I will discuss how classical fluid dynamics problems are translated into quantum variational algorithms by
using matrix product operators as a programming paradigm. The intricate multi-scale nature, describing the
coupling between different-sized eddies in space and time, allows us to design an efficient structure-resolving t
ensor network based description of turbulent flows and compute their dynamics. I will show how boundary conditions
can be incorporated and provide estimates for how the runtimes of the resulting quantum algorithms scale with
problem size. Importantly, I will demonstrate that only a logarithmically small number of qubits are required.
I will then then discuss several fundamental examples demonstrating the power of these quantum algorithms.

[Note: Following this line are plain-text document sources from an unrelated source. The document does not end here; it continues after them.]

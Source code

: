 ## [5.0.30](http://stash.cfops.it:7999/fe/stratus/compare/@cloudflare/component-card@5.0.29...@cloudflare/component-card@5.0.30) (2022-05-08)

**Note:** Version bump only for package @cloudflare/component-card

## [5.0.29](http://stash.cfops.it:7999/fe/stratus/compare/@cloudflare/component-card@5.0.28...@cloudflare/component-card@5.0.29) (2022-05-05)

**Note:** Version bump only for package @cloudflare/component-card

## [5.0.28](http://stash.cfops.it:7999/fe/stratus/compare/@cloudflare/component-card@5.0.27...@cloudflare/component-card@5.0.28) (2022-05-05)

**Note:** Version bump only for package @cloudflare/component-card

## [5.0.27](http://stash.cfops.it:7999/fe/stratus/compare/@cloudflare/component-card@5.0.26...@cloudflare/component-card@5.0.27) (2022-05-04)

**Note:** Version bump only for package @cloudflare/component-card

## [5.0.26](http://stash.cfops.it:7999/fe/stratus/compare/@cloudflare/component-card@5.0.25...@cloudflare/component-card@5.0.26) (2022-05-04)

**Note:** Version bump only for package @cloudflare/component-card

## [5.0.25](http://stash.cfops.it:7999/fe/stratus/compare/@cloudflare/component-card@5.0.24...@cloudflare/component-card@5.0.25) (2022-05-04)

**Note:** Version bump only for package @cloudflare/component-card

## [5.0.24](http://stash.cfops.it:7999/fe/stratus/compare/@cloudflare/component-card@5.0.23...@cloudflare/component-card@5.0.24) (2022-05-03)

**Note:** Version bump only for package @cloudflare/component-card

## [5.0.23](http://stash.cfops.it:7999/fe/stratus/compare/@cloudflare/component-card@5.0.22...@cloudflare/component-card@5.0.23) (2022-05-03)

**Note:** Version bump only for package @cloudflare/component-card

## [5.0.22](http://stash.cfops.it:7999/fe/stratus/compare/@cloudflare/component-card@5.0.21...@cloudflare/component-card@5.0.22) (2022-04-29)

Finally, I will investigate the power of tensor network based classical algorithms for computational fluid dynamics
that arise as an intermediate step in the translation to fully quantum algorithms.
Bio
Professor Dieter Jaksch obtained his PhD in theoretical quantum optics and ultracold atom physics from the
University of Innsbruck, Austria in 1999. He moved to the University of Oxford (UK) as a Lecturer in 2003,
became a Reader in 2008 and a Professor in 2010. He moved to the University of Hamburg (Germany) in 2021
where he leads a research group on the theory of many-body quantum optical systems. He still holds a part-time
researcher position at Oxford.
Professor Jaksch works in the area of strongly correlated non-equilibrium quantum systems with a focus on utilizing
them in quantum computing and for generating functionalities in quantum matter. His early research helped initiating
the area of quantum simulation withy ultracold atoms in optical lattices. More recently, he has extended his
research interests to include the study of non-equilibrium dynamics in optically driven condensed matter and
the development of variational quantum computing algorithms for solving non-linear optimization problems.
Professor Jaksch authored about 200 scientific publications that have attracted over 25000 citations. He has been a
principal investigator on several national and international research programs like the ERC Synergy Grant QMAC or
the UK Quantum Hub NQIT. He currently leads the EU Quantum Flagship project QCFD on Quantum Computational Fluid Dynamics.
He was awarded the Thomas Young Medal and Prize by the Institute of Physics in 2018.